:: About this exercise ::
Below are several entries. Transcribe exactly those lines that fall from the one with "- リアルタイム状態同期なし" through the one with "[12] 因为区块里的大部分", end lines included.

:: Supplied records ::

--- --- ---

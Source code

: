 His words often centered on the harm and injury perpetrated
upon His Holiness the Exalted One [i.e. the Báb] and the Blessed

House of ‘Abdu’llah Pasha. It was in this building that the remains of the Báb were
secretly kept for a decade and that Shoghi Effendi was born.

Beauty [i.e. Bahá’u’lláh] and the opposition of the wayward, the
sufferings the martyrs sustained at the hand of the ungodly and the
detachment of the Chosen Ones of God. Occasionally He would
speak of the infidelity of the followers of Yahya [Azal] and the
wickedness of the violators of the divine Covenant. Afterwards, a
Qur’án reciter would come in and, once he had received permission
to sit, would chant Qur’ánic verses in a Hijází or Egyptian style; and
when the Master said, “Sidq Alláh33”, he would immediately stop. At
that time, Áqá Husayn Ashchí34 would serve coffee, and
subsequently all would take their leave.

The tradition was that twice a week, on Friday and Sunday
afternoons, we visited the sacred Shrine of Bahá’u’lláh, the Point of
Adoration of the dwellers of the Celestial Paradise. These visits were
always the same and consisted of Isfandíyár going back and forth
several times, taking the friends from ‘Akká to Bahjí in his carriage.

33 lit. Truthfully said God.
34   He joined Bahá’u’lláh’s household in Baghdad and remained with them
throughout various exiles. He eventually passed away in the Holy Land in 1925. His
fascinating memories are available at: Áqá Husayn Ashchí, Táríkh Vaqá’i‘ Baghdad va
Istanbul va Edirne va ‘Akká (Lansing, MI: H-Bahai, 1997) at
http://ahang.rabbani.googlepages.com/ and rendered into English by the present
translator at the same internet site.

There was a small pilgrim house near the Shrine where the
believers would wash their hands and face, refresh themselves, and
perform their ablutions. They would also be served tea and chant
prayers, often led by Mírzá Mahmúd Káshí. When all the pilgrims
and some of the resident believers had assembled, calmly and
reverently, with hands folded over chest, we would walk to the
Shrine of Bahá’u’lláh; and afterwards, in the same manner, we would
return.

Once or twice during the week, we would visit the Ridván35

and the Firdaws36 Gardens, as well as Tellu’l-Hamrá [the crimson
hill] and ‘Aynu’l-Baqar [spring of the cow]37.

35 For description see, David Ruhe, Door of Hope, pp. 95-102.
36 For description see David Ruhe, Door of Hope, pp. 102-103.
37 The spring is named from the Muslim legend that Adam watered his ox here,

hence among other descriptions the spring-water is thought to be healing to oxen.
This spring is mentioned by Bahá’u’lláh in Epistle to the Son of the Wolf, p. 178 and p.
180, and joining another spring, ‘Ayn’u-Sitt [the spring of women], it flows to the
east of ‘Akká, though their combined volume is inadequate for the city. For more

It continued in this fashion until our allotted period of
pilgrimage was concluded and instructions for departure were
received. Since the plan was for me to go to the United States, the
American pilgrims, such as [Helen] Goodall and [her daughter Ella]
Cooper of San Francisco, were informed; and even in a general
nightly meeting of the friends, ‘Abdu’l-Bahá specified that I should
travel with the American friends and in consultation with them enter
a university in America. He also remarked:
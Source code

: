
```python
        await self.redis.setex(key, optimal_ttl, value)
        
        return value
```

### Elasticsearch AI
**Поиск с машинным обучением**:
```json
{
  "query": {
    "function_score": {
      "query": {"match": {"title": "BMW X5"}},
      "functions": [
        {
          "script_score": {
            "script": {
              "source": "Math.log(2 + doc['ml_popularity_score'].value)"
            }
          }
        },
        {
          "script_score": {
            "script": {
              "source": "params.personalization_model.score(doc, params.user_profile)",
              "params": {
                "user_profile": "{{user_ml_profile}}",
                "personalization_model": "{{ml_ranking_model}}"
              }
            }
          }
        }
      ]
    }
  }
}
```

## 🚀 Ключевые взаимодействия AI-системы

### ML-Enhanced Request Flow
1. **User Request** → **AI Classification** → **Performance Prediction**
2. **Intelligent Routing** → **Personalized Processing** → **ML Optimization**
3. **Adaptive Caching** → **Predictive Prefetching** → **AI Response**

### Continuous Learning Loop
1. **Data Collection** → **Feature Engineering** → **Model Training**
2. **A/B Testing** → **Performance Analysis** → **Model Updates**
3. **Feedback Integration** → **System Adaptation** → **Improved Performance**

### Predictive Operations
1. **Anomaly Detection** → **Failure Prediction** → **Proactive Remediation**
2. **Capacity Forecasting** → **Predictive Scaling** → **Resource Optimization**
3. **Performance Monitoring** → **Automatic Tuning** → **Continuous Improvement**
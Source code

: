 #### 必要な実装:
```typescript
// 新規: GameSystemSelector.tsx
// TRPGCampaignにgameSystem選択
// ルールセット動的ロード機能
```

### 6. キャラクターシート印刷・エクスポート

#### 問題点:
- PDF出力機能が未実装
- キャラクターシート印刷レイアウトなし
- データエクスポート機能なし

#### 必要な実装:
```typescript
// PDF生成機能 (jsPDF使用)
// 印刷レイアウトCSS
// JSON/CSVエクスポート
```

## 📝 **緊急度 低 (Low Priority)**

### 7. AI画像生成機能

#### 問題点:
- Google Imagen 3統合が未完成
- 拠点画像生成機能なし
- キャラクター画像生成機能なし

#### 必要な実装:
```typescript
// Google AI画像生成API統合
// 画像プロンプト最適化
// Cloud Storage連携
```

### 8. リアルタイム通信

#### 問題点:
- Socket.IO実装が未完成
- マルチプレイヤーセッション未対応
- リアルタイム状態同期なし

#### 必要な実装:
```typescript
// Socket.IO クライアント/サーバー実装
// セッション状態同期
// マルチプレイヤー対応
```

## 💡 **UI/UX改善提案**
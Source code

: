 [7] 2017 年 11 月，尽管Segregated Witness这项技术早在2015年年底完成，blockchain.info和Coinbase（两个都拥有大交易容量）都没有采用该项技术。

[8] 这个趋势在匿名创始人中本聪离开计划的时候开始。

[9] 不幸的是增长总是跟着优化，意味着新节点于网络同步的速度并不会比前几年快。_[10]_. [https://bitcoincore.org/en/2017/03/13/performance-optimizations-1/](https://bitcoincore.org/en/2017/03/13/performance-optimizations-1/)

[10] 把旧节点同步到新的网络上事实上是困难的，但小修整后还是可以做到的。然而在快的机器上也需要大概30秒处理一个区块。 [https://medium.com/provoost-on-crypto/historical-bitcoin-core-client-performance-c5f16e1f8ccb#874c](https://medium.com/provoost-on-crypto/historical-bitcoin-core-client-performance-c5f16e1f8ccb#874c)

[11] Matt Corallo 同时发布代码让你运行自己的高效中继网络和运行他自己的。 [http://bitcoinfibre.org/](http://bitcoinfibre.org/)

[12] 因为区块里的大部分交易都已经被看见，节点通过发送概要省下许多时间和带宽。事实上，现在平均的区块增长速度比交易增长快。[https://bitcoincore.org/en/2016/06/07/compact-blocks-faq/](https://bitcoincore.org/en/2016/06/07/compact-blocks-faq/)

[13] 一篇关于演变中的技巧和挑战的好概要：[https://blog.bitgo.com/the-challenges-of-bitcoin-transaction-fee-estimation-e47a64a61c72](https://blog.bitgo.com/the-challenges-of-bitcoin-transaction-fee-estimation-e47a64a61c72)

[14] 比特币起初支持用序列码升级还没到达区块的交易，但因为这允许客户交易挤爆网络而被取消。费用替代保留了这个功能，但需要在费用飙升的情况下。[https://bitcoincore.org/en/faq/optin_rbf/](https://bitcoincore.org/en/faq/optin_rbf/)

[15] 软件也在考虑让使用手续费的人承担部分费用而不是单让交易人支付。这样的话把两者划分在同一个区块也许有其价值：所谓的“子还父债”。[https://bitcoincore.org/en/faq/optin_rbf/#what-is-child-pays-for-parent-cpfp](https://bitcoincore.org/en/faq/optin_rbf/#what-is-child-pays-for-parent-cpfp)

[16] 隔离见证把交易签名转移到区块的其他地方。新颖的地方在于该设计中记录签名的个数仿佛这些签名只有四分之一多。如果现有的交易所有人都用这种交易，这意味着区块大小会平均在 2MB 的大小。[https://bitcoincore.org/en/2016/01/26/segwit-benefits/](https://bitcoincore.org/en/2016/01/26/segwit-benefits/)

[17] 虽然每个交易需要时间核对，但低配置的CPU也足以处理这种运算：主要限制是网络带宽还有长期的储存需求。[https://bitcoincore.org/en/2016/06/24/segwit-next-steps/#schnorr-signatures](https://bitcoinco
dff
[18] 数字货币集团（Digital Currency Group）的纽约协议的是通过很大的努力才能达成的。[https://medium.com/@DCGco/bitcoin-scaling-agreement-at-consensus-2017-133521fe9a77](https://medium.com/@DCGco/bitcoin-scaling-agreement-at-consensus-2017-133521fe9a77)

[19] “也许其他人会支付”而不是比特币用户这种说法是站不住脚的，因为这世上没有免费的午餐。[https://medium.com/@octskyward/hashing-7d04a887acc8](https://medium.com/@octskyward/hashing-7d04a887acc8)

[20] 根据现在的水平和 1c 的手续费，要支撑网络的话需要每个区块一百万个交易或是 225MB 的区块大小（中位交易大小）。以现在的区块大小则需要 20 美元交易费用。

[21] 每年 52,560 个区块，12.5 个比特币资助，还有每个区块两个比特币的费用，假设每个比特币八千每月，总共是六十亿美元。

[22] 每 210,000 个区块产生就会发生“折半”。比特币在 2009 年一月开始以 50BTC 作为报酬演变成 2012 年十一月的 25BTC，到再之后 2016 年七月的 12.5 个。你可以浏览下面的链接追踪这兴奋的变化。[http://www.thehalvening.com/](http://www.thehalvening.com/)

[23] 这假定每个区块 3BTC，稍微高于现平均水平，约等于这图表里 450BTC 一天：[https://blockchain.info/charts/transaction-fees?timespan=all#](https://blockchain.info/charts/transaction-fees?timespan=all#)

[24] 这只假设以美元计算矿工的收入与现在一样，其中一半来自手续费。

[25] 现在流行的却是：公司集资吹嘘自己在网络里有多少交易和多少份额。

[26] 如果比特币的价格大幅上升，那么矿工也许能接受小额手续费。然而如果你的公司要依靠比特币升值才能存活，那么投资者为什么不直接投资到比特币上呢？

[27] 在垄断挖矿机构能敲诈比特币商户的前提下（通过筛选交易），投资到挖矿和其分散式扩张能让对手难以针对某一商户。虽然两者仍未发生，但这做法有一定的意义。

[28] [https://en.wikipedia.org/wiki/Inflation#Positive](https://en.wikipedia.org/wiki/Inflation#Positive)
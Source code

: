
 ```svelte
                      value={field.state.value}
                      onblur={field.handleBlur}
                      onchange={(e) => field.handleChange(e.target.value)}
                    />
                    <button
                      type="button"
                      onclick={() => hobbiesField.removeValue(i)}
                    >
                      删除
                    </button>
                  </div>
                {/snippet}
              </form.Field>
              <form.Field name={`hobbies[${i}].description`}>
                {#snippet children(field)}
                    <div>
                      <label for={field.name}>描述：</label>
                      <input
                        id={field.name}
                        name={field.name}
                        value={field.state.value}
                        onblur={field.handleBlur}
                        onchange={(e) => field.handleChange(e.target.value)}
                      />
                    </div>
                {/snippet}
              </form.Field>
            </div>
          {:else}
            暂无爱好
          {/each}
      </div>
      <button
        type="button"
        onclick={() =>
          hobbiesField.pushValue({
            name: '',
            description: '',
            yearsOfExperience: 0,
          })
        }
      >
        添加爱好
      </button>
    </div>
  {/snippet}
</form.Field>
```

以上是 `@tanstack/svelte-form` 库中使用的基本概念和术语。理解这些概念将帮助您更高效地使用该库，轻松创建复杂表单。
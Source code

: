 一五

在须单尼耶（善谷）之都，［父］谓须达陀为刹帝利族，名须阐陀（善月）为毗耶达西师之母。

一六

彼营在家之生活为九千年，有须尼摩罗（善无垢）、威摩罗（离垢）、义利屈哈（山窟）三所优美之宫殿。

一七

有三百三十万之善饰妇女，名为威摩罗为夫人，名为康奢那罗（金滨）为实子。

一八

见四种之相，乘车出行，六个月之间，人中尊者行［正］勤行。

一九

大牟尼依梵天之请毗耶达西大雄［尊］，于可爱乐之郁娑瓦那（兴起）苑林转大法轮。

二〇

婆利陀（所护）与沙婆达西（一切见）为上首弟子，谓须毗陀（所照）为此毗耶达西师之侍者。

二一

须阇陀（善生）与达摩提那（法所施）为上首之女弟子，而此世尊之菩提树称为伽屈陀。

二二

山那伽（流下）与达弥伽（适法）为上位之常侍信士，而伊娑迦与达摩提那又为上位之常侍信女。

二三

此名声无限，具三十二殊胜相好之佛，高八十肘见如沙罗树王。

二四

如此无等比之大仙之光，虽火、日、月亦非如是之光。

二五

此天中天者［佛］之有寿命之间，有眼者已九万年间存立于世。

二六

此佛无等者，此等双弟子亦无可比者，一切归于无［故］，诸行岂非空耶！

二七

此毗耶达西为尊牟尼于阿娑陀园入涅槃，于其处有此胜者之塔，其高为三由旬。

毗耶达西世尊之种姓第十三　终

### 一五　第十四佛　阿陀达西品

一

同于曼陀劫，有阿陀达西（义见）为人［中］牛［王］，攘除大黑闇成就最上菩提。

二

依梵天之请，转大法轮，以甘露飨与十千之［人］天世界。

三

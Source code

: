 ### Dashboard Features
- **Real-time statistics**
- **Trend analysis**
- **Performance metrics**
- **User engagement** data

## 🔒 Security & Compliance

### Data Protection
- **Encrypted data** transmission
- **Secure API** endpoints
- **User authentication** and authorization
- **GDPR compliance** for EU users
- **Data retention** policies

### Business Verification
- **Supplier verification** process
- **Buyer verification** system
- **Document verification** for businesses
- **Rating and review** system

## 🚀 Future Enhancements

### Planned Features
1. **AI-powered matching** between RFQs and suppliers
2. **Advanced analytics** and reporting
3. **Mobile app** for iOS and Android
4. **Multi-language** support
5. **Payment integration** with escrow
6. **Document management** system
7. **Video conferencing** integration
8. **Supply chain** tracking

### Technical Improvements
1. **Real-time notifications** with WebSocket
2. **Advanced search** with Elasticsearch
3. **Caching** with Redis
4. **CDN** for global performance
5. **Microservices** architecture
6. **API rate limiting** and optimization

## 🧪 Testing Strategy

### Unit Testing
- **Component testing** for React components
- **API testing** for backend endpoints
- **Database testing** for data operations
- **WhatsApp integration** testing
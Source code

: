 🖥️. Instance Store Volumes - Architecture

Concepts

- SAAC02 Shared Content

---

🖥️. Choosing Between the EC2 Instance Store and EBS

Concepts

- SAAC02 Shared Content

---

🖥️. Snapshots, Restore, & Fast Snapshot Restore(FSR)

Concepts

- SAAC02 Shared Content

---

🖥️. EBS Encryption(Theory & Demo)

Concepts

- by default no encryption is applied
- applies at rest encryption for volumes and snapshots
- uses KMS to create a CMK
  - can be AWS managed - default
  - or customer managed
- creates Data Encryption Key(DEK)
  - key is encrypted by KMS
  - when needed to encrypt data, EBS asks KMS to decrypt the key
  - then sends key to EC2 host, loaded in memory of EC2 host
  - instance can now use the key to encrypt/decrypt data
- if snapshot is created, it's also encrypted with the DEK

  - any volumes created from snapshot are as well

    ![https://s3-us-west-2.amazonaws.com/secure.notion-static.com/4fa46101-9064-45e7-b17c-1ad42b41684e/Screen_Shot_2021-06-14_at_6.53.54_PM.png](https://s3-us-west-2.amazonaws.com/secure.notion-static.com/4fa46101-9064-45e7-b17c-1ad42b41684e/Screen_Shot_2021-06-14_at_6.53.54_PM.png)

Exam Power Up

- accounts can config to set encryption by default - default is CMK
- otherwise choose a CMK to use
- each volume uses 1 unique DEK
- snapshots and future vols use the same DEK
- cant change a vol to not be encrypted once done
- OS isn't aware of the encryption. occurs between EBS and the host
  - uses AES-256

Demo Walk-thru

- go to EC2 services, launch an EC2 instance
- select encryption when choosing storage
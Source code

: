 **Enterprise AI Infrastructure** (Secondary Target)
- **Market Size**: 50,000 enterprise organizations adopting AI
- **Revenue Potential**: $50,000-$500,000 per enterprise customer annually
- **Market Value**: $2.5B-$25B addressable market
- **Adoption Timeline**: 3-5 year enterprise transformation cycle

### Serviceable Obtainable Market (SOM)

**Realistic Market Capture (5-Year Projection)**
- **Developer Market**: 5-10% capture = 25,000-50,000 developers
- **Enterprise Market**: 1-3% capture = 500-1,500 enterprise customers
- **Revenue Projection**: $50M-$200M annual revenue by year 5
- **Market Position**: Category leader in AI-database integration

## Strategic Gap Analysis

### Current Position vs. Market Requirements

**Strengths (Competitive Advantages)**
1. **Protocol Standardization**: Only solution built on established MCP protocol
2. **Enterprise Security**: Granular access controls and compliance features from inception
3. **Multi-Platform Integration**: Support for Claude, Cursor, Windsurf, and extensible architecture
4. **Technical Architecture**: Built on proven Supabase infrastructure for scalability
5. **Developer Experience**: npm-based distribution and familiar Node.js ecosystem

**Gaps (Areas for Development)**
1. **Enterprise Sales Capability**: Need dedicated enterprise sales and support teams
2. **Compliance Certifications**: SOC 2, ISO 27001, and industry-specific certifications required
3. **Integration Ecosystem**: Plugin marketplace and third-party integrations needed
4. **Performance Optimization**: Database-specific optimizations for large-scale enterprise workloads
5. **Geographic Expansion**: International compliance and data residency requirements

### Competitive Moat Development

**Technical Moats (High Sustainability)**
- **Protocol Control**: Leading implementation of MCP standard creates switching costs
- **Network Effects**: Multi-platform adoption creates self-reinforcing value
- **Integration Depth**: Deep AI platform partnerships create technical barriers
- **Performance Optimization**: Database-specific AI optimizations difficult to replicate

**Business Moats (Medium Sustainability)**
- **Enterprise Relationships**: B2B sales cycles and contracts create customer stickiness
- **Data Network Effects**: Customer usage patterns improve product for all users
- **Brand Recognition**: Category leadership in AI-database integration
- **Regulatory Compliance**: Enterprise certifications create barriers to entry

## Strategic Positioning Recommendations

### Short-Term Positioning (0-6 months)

--- --- ---

:: Problem solution ::
- リアルタイム状態同期なし

#### 必要な実装:
```typescript
// Socket.IO クライアント/サーバー実装
// セッション状態同期
// マルチプレイヤー対応
```

## 💡 **UI/UX改善提案**
Source code

: [7] 2017 年 11 月，尽管Segregated Witness这项技术早在2015年年底完成，blockchain.info和Coinbase（两个都拥有大交易容量）都没有采用该项技术。

[8] 这个趋势在匿名创始人中本聪离开计划的时候开始。

[9] 不幸的是增长总是跟着优化，意味着新节点于网络同步的速度并不会比前几年快。_[10]_. [https://bitcoincore.org/en/2017/03/13/performance-optimizations-1/](https://bitcoincore.org/en/2017/03/13/performance-optimizations-1/)

[10] 把旧节点同步到新的网络上事实上是困难的，但小修整后还是可以做到的。然而在快的机器上也需要大概30秒处理一个区块。 [https://medium.com/provoost-on-crypto/historical-bitcoin-core-client-performance-c5f16e1f8ccb#874c](https://medium.com/provoost-on-crypto/historical-bitcoin-core-client-performance-c5f16e1f8ccb#874c)

[11] Matt Corallo 同时发布代码让你运行自己的高效中继网络和运行他自己的。 [http://bitcoinfibre.org/](http://bitcoinfibre.org/)

[12] 因为区块里的大部分交易都已经被看见，节点通过发送概要省下许多时间和带宽。事实上，现在平均的区块增长速度比交易增长快。[https://bitcoincore.org/en/2016/06/07/compact-blocks-faq/](https://bitcoincore.org/en/2016/06/07/compact-blocks-faq/)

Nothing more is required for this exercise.